*DESCRIPTION OF THE TASK*: How many lines in the data that follows contain the word "Docker"? Only that number is needed.

INFORMATION PROVIDED: Begin

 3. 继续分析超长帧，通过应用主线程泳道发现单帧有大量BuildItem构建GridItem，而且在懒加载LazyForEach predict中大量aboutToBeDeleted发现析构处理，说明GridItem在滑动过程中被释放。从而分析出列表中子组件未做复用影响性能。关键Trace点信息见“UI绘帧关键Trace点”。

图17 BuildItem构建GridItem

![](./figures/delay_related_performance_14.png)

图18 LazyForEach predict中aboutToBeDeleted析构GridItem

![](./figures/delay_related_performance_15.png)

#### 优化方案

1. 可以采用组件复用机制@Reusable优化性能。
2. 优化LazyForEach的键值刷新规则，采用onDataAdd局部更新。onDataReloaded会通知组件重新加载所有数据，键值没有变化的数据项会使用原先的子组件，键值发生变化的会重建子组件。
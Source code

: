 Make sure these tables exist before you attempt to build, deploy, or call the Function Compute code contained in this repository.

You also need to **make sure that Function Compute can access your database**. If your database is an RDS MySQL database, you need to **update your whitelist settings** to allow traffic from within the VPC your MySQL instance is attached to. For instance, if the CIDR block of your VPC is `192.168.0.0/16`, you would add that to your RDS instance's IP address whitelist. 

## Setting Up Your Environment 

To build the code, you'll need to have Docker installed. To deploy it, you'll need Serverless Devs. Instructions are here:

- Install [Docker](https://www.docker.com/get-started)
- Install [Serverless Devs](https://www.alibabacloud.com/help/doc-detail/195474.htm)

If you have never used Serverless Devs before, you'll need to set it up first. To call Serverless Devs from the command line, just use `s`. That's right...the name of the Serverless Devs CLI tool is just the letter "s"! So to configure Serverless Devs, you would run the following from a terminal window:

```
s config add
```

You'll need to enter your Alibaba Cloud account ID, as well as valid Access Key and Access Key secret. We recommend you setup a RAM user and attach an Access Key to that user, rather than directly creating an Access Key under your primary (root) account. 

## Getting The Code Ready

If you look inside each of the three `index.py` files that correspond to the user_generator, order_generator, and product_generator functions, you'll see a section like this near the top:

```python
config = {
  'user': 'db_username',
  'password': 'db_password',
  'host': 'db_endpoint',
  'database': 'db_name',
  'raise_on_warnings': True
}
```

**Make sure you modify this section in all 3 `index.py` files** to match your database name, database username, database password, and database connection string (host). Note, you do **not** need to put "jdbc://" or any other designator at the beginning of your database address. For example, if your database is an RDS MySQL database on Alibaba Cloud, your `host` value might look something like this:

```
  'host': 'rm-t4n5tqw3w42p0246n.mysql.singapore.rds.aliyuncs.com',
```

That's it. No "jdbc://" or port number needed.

INFORMATION PROVIDED: End

*RESPONSE TO THIS EXERCISE*: 2